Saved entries
-*-

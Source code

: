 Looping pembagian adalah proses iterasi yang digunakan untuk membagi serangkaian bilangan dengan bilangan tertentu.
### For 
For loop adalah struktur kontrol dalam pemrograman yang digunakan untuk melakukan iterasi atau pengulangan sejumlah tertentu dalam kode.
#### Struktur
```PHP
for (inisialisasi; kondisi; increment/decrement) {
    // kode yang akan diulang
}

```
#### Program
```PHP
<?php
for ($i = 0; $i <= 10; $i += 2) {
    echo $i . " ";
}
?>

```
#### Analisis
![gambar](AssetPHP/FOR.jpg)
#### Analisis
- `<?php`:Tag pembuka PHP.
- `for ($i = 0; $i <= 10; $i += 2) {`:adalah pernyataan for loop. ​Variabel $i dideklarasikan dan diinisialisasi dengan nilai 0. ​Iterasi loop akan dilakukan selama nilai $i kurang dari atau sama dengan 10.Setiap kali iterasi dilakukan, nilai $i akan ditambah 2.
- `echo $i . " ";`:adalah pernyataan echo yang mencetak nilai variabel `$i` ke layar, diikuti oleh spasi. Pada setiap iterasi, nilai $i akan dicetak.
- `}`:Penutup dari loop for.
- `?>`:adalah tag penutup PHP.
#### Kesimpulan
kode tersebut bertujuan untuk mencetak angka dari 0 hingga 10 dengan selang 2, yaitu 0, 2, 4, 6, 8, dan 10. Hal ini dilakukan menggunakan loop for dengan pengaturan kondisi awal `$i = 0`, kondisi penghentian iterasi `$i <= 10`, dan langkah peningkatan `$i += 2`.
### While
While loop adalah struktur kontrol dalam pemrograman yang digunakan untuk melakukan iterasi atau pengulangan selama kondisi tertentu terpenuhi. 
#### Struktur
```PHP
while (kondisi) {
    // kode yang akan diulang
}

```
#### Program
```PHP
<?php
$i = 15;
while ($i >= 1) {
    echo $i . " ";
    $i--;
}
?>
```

-*-

**Your assignment:**
Ascertain the number of lines in the entries that include the word "tertentu", and report only that number.

**Written response:**
3